■ Exercise requirements: Determine how many lines of the entries contain "hooks". Reply with that number alone.

■ Exercise inputs:
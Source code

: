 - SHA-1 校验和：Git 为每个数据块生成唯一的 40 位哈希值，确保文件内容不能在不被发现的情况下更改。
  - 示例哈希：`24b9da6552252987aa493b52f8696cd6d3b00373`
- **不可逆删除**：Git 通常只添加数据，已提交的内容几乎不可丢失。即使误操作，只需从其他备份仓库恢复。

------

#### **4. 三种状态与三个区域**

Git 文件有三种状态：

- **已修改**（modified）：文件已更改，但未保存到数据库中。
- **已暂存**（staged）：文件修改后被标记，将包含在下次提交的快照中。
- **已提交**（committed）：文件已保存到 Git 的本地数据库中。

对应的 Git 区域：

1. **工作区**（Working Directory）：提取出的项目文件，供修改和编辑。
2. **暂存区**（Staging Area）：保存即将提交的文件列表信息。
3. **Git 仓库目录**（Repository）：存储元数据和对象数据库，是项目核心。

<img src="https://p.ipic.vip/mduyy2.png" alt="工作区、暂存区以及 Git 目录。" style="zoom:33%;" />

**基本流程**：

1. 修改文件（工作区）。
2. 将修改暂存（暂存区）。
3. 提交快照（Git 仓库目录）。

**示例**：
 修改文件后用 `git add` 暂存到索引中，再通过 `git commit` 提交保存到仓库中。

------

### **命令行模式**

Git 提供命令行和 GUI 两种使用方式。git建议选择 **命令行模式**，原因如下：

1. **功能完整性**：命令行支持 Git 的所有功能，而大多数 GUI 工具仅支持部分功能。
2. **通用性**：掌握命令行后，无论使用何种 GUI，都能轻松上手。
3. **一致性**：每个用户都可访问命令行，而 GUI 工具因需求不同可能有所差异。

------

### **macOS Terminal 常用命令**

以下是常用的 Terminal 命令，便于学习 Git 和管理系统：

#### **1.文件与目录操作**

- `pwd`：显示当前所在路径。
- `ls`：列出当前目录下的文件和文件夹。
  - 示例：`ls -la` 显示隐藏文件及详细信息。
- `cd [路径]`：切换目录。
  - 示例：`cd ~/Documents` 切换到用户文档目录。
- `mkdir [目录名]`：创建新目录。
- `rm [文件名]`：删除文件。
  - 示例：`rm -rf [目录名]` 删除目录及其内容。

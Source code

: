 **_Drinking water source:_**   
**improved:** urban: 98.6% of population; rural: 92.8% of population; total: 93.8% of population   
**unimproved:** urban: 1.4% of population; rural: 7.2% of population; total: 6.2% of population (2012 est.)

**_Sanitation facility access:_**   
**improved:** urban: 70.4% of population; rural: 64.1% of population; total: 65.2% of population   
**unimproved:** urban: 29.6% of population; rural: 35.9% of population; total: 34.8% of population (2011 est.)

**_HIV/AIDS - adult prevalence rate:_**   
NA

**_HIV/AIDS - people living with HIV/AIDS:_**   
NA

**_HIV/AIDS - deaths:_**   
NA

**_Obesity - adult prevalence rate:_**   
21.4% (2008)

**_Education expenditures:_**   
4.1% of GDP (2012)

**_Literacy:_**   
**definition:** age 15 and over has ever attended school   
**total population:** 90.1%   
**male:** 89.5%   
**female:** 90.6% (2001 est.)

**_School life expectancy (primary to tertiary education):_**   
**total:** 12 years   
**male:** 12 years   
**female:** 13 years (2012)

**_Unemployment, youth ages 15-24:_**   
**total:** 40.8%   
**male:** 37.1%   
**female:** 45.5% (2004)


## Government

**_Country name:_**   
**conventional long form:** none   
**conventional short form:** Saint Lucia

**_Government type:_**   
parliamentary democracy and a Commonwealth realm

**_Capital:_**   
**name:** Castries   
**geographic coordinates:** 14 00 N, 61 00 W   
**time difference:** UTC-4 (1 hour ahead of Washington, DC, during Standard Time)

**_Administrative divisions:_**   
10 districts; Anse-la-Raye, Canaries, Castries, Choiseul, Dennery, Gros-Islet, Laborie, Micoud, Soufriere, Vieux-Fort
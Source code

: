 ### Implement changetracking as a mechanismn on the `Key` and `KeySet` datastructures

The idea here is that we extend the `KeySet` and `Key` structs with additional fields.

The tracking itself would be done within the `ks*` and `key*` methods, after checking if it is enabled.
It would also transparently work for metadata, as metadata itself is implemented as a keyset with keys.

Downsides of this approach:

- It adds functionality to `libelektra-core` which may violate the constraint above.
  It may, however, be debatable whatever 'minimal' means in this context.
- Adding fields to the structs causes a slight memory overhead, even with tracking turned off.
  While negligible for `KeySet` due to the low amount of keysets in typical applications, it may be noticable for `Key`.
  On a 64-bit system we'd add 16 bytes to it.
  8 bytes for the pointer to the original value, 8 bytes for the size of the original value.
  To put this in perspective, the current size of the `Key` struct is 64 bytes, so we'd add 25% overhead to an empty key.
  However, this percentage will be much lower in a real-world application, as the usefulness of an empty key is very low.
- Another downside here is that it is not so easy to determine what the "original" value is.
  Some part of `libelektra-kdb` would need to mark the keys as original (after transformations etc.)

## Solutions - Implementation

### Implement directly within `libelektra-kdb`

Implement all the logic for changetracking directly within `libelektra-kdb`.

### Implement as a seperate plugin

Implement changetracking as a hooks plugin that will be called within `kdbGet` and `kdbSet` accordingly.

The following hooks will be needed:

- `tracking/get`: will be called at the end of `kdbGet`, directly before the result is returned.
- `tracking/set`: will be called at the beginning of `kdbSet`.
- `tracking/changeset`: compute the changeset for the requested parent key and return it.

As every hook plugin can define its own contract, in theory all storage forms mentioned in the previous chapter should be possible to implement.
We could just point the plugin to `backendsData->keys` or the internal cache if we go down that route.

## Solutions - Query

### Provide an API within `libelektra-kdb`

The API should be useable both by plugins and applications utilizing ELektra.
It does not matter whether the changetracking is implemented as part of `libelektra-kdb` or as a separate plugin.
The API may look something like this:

■ Output for this task: 2